Lindsey Buckingham: Songs From The Small Machine – Live In L.A. (2011/Eagle Blu-ray)


Picture: B-     Sound: B-     Extras: C     Concert: B-



Lindsey Buckingham may be the most underrated of all the groundbreaking and innovate singer/songwriter/musicians ever to come out of the California Rock movement.  The late 1960s boom that followed Brian Wilson helming The Beach Boys included may of the acts at Woodstock and has been a key part of other genres (including Folk, Pop and protest music) since, but Buckingham became the next step and possibly the peak of all those artists involved.


After his album as a duo with Stevie Nicks in the early 1970s, both became members of the newest configuration of a band that was a very hardcore blues band, Fleetwood Mac and though they had success, nothing could have prepared anyone for what followed.  The 1975 Fleetwood Mac album became #1 over a year after its release, Rumours (1977) set sales records that are as impressive as ever, then the band released the huge Tusk set (1979) that sold well and was still considered disappointing.  Increasingly, Buckingham became the strongest creative force of a band with very talented, savvy, distinct voices.


As the underrated Mirage arrived in 1982, so did his solo debut, the highly underrated Law & Order, followed a few years later by Go Insane, two years later and showed just how diverse and bold he could be.  With Tusk he absorbed Punk Rock ideas before most of his peers understood what it was, Mirage showed his commercial efficiency, Law & Order has him playing 99% of the instruments and being highly experimental (and successfully so) and Go Insane saw a jump in the use of electronic music and New Wave tendencies were effectively apparent.

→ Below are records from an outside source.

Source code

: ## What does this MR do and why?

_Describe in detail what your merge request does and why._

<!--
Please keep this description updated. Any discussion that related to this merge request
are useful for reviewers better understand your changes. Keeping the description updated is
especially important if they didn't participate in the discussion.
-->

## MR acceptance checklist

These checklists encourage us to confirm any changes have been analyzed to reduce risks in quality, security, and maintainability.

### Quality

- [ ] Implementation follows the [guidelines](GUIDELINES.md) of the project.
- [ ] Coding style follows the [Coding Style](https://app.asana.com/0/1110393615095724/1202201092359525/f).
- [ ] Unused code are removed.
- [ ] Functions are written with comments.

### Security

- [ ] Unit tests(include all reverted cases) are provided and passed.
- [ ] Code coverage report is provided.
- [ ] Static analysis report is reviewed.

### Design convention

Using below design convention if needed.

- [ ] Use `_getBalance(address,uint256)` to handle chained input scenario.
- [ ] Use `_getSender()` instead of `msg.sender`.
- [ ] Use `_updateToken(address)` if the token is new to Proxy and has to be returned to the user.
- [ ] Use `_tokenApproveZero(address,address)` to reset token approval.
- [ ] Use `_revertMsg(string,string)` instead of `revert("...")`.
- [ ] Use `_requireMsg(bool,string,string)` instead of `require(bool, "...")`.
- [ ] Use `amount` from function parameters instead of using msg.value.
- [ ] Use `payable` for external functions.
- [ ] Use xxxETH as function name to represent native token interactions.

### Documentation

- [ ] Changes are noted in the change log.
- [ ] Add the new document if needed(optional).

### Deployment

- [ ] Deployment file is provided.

Since then, he has done more solo albums and Mac albums, but the trend has been back to basics and in his new concert Lindsey Buckingham: Songs From The Small Machine – Live In L.A. (2011), he has gone very acoustic and delivers 14 tracks including Shut Me Down, Go Insane, Trouble, Never Going Back Again, Big Love, Under The Skin, All My Sorrows, Illumination, Second Hand News, Tusk, Stars Are Crazy, End Of Time, That’s The Way Love Goes, I’m So Afraid, Go Your Own Way, Turn It On, Treason and Seeds To Sow.  That is not even all of his great songs but does offer a fine cross-section of his underrated career.

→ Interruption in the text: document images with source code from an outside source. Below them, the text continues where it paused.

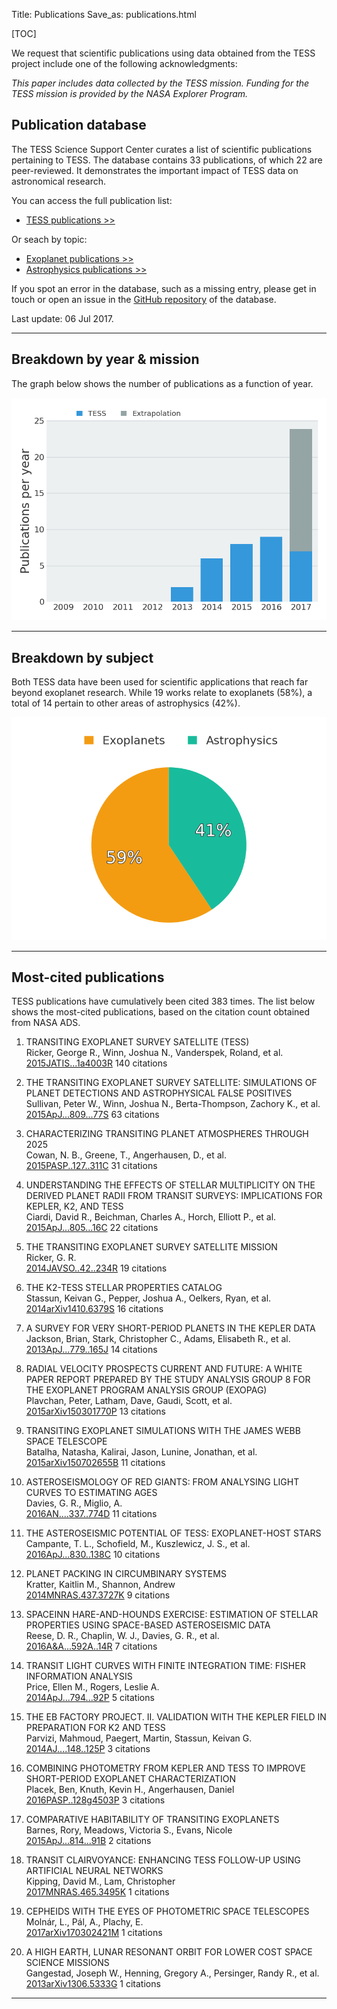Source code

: Title: Publications
Save_as: publications.html

[TOC]

We request that scientific publications using data obtained from the TESS project include one of the following acknowledgments:

*This paper includes data collected by the TESS mission. Funding for
the TESS mission is provided by the NASA Explorer Program.*

## Publication database

The TESS Science Support Center curates a list of scientific publications
pertaining to TESS.
The database contains 33 publications,
of which 22 are peer-reviewed.
It demonstrates the important impact of TESS data
on astronomical research.

You can access the full publication list:

 * [TESS publications >>](tpub.html)

Or seach by topic:

 * [Exoplanet publications >>](tpub-exoplanets.html)
 * [Astrophysics publications >>](tpub-astrophysics.html)

If you spot an error in the database, such as a missing entry,
please get in touch or open an issue in the <a href="https://github.com/tessgi/tpub">GitHub repository</a> of the database.

Last update: 06 Jul 2017.

<hr/>

## Breakdown by year & mission

The graph below shows the number of publications as a function
of year.

![Publication rate by year](images/tpub/tpub-publication-rate.png)

<hr/>

## Breakdown by subject

Both TESS data have been used for scientific applications
that reach far beyond exoplanet research.
While 19 works relate to exoplanets
(58%),
a total of 14
pertain to other areas of astrophysics
(42%).


![Publications by subject](images/tpub/tpub-piechart.png)

<hr/>

## Most-cited publications

TESS publications have cumulatively been cited
383 times.
The list below shows the most-cited publications,
based on the citation count obtained from NASA ADS.


1. TRANSITING EXOPLANET SURVEY SATELLITE (TESS)  
Ricker, George R., Winn, Joshua N., Vanderspek, Roland, et al.    
[2015JATIS...1a4003R](http://adsabs.harvard.edu/abs/2015JATIS...1a4003R)
<span class="badge">140 citations</span>

2. THE TRANSITING EXOPLANET SURVEY SATELLITE: SIMULATIONS OF PLANET DETECTIONS AND ASTROPHYSICAL FALSE POSITIVES  
Sullivan, Peter W., Winn, Joshua N., Berta-Thompson, Zachory K., et al.    
[2015ApJ...809...77S](http://adsabs.harvard.edu/abs/2015ApJ...809...77S)
<span class="badge">63 citations</span>

3. CHARACTERIZING TRANSITING PLANET ATMOSPHERES THROUGH 2025  
Cowan, N. B., Greene, T., Angerhausen, D., et al.    
[2015PASP..127..311C](http://adsabs.harvard.edu/abs/2015PASP..127..311C)
<span class="badge">31 citations</span>

4. UNDERSTANDING THE EFFECTS OF STELLAR MULTIPLICITY ON THE DERIVED PLANET RADII FROM TRANSIT SURVEYS: IMPLICATIONS FOR KEPLER, K2, AND TESS  
Ciardi, David R., Beichman, Charles A., Horch, Elliott P., et al.    
[2015ApJ...805...16C](http://adsabs.harvard.edu/abs/2015ApJ...805...16C)
<span class="badge">22 citations</span>

5. THE TRANSITING EXOPLANET SURVEY SATELLITE MISSION  
Ricker, G. R.    
[2014JAVSO..42..234R](http://adsabs.harvard.edu/abs/2014JAVSO..42..234R)
<span class="badge">19 citations</span>

6. THE K2-TESS STELLAR PROPERTIES CATALOG  
Stassun, Keivan G., Pepper, Joshua A., Oelkers, Ryan, et al.    
[2014arXiv1410.6379S](http://adsabs.harvard.edu/abs/2014arXiv1410.6379S)
<span class="badge">16 citations</span>

7. A SURVEY FOR VERY SHORT-PERIOD PLANETS IN THE KEPLER DATA  
Jackson, Brian, Stark, Christopher C., Adams, Elisabeth R., et al.    
[2013ApJ...779..165J](http://adsabs.harvard.edu/abs/2013ApJ...779..165J)
<span class="badge">14 citations</span>

8. RADIAL VELOCITY PROSPECTS CURRENT AND FUTURE: A WHITE PAPER REPORT PREPARED BY THE STUDY ANALYSIS GROUP 8 FOR THE EXOPLANET PROGRAM ANALYSIS GROUP (EXOPAG)  
Plavchan, Peter, Latham, Dave, Gaudi, Scott, et al.    
[2015arXiv150301770P](http://adsabs.harvard.edu/abs/2015arXiv150301770P)
<span class="badge">13 citations</span>

9. TRANSITING EXOPLANET SIMULATIONS WITH THE JAMES WEBB SPACE TELESCOPE  
Batalha, Natasha, Kalirai, Jason, Lunine, Jonathan, et al.    
[2015arXiv150702655B](http://adsabs.harvard.edu/abs/2015arXiv150702655B)
<span class="badge">11 citations</span>

10. ASTEROSEISMOLOGY OF RED GIANTS: FROM ANALYSING LIGHT CURVES TO ESTIMATING AGES  
Davies, G. R., Miglio, A.    
[2016AN....337..774D](http://adsabs.harvard.edu/abs/2016AN....337..774D)
<span class="badge">11 citations</span>

11. THE ASTEROSEISMIC POTENTIAL OF TESS: EXOPLANET-HOST STARS  
Campante, T. L., Schofield, M., Kuszlewicz, J. S., et al.    
[2016ApJ...830..138C](http://adsabs.harvard.edu/abs/2016ApJ...830..138C)
<span class="badge">10 citations</span>

12. PLANET PACKING IN CIRCUMBINARY SYSTEMS  
Kratter, Kaitlin M., Shannon, Andrew    
[2014MNRAS.437.3727K](http://adsabs.harvard.edu/abs/2014MNRAS.437.3727K)
<span class="badge">9 citations</span>

13. SPACEINN HARE-AND-HOUNDS EXERCISE: ESTIMATION OF STELLAR PROPERTIES USING SPACE-BASED ASTEROSEISMIC DATA  
Reese, D. R., Chaplin, W. J., Davies, G. R., et al.    
[2016A&A...592A..14R](http://adsabs.harvard.edu/abs/2016A&A...592A..14R)
<span class="badge">7 citations</span>

14. TRANSIT LIGHT CURVES WITH FINITE INTEGRATION TIME: FISHER INFORMATION ANALYSIS  
Price, Ellen M., Rogers, Leslie A.    
[2014ApJ...794...92P](http://adsabs.harvard.edu/abs/2014ApJ...794...92P)
<span class="badge">5 citations</span>

15. THE EB FACTORY PROJECT. II. VALIDATION WITH THE KEPLER FIELD IN PREPARATION FOR K2 AND TESS  
Parvizi, Mahmoud, Paegert, Martin, Stassun, Keivan G.    
[2014AJ....148..125P](http://adsabs.harvard.edu/abs/2014AJ....148..125P)
<span class="badge">3 citations</span>

16. COMBINING PHOTOMETRY FROM KEPLER AND TESS TO IMPROVE SHORT-PERIOD EXOPLANET CHARACTERIZATION  
Placek, Ben, Knuth, Kevin H., Angerhausen, Daniel    
[2016PASP..128g4503P](http://adsabs.harvard.edu/abs/2016PASP..128g4503P)
<span class="badge">3 citations</span>

17. COMPARATIVE HABITABILITY OF TRANSITING EXOPLANETS  
Barnes, Rory, Meadows, Victoria S., Evans, Nicole    
[2015ApJ...814...91B](http://adsabs.harvard.edu/abs/2015ApJ...814...91B)
<span class="badge">2 citations</span>

18. TRANSIT CLAIRVOYANCE: ENHANCING TESS FOLLOW-UP USING ARTIFICIAL NEURAL NETWORKS  
Kipping, David M., Lam, Christopher    
[2017MNRAS.465.3495K](http://adsabs.harvard.edu/abs/2017MNRAS.465.3495K)
<span class="badge">1 citations</span>

19. CEPHEIDS WITH THE EYES OF PHOTOMETRIC SPACE TELESCOPES  
Molnár, L., Pál, A., Plachy, E.    
[2017arXiv170302421M](http://adsabs.harvard.edu/abs/2017arXiv170302421M)
<span class="badge">1 citations</span>

20. A HIGH EARTH, LUNAR RESONANT ORBIT FOR LOWER COST SPACE SCIENCE MISSIONS  
Gangestad, Joseph W., Henning, Gregory A., Persinger, Randy R., et al.    
[2013arXiv1306.5333G](http://adsabs.harvard.edu/abs/2013arXiv1306.5333G)
<span class="badge">1 citations</span>
<hr/>

<!-- 
## Most-read publications

The read count shown below is obtained from the ADS API
and indicates the number of times the article has been downloaded
within the last 90 days.

<hr/>

-->

<!-- ## Most-active authors

The entries in the publication database have been authored and co-authored
by a total of 199 unique author names.
Here we list the most-active authors, defined as those with six or more first-author publications in our database.

-->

I do not think all the songs work best in this laidback fashion, but he can still sing and play as well as compete with most Rock musicians who are of newer generations no matter their talent.  Buckingham is certainly showing another side of himself here and this approach also shows how strong his material really is and always was.  Too bad he did not perform Holiday Road from National Lampoon’s Vacation, but maybe next time.

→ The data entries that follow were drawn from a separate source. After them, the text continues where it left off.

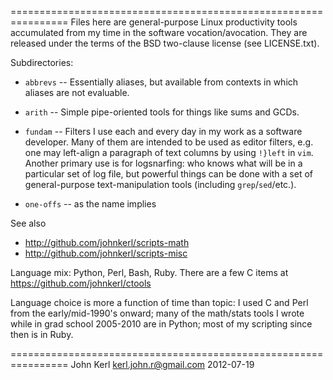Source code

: ================================================================
Files here are general-purpose Linux productivity tools accumulated from my
time in the software vocation/avocation.  They are released under the terms of
the BSD two-clause license (see LICENSE.txt).

Subdirectories:

* `abbrevs` -- Essentially aliases, but available from contexts in which
aliases are not evaluable.

* `arith` -- Simple pipe-oriented tools for things like sums and GCDs.

* `fundam` -- Filters I use each and every day in my work as a software
  developer.  Many of them are intended to be used as editor filters, e.g. one
  may left-align a paragraph of text columns by using `!}left` in `vim`.  Another
  primary use is for logsnarfing: who knows what will be in a particular set of
  log file, but powerful things can be done with a set of general-purpose
  text-manipulation tools (including `grep`/`sed`/etc.).

* `one-offs` -- as the name implies

See also
* http://github.com/johnkerl/scripts-math
* http://github.com/johnkerl/scripts-misc

Language mix: Python, Perl, Bash, Ruby.
There are a few C items at https://github.com/johnkerl/ctools

Language choice is more a function of time than topic: I used C and Perl from
the early/mid-1990's onward; many of the math/stats tools I wrote while in
grad school 2005-2010 are in Python; most of my scripting since then is in
Ruby.

================================================================
John Kerl
kerl.john.r@gmail.com
2012-07-19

The 1080i 1.78 X 1 digital High Definition image transfer has some softness issues, along with some minor staircasing, but is pretty much what I expected from a recent HD shoot, while we get three audio options: a DTS-HD MA (Master Audio) 5.1 lossless mix is towards the front speakers, odd Dolby Digital 4.0 mix and PCM 2.0 Stereo.  I liked the DTS the most, but thought it odd that there was a 4.0 mix of anything.  The DTS sounds slightly limited, but still not bad.  My digital audio high watermark for Buckingham remains the long-discontinued 5.1 lossless mix on the DVD-Audio edition of Rumours.  This should have sounded at least that good, but did not.  The only extra is a Buckingham interview and a nicely illustrated booklet inside the Blu-ray case.